O principal efeito do arquivamento do inquérito policial é a não oferta da denúncia contra o investigado e, consequentemente, a não abertura de ação penal (seja pública ou privada) contra esse indivíduo. Nesse sentido, o Supremo Tribunal Federal, na súmula 524[100], aponta cristalinamente:

ARQUIVADO O INQUÉRITO POLICIAL, POR DESPACHO DO JUIZ, A REQUERIMENTO DO PROMOTOR DE JUSTIÇA, NÃO PODE A AÇÃO PENAL SER INICIADA, SEM NOVAS PROVAS. ” (SÚMULA 524/STF), Data de Aprovação - Sessão Plenária de 03/12/1969. [101]

Neste diapasão, no caso da ocorrência do fenômeno do arquivamento indireto, “a solução encontra-se na aplicação analógica do art. 28. do Estatuto Adjetivo Penal, a fim de que o Chefe do Ministério Público dê a última palavra”.[102]

Importante salientar que o mandado de arquivamento não opera coisa julgada material, a não ser se o pedido de arquivamento for fundamentado na atipicidade da conduta ou na extinção da punibilidade.[103]

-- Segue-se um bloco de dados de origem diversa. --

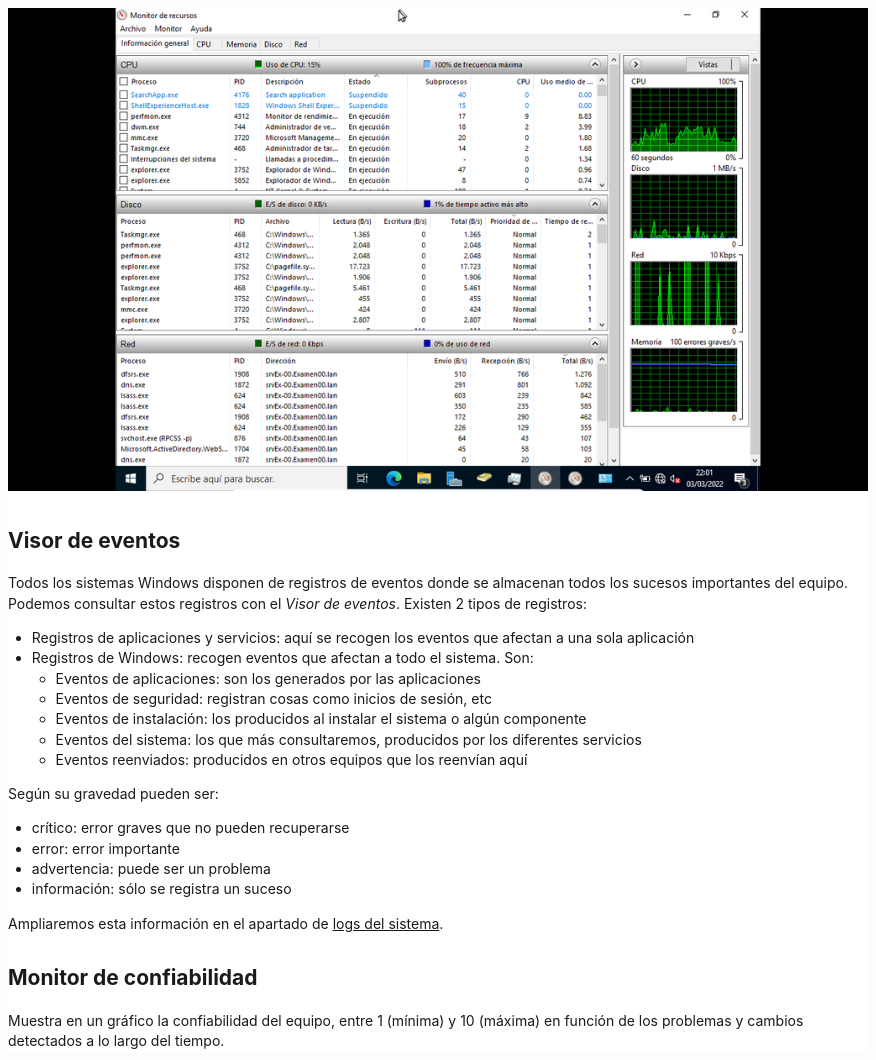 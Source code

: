 ![Monitor de recursos](media/MonitorRecursos.png)

## Visor de eventos
Todos los sistemas Windows disponen de registros de eventos donde se almacenan todos los sucesos importantes del equipo. Podemos consultar estos registros con el _Visor de eventos_. Existen 2 tipos de registros:
- Registros de aplicaciones y servicios: aquí se recogen los eventos que afectan a una sola aplicación
- Registros de Windows: recogen eventos que afectan a todo el sistema. Son:
  - Eventos de aplicaciones: son los generados por las aplicaciones
  - Eventos de seguridad: registran cosas como inicios de sesión, etc
  - Eventos de instalación: los producidos al instalar el sistema o algún componente
  - Eventos del sistema: los que más consultaremos, producidos por los diferentes servicios
  - Eventos reenviados: producidos en otros equipos que los reenvían aquí

Según su gravedad pueden ser:
- crítico: error graves que no pueden recuperarse
- error: error importante
- advertencia: puede ser un problema
- información: sólo se registra un suceso

Ampliaremos esta información en el apartado de [logs del sistema](logs-win.md). 

## Monitor de confiabilidad
Muestra en un gráfico la confiabilidad del equipo, entre 1 (mínima) y 10 (máxima) en función de los problemas y cambios detectados a lo largo del tiempo.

À vista disso, o art. 18. do Código de Processo penal estabelece a possibilidade de novas investigações, in verbis:

Art. 18. Depois de ordenado o arquivamento do inquérito pela autoridade judiciária, por falta de base para a denúncia, a autoridade policial poderá proceder a novas pesquisas, se de outras provas tiver notícia. (DECRETO-LEI Nº 3.689, DE 3 DE OUTUBRO DE 1941. CÓDIGO DE PROCESSO PENAL). [104]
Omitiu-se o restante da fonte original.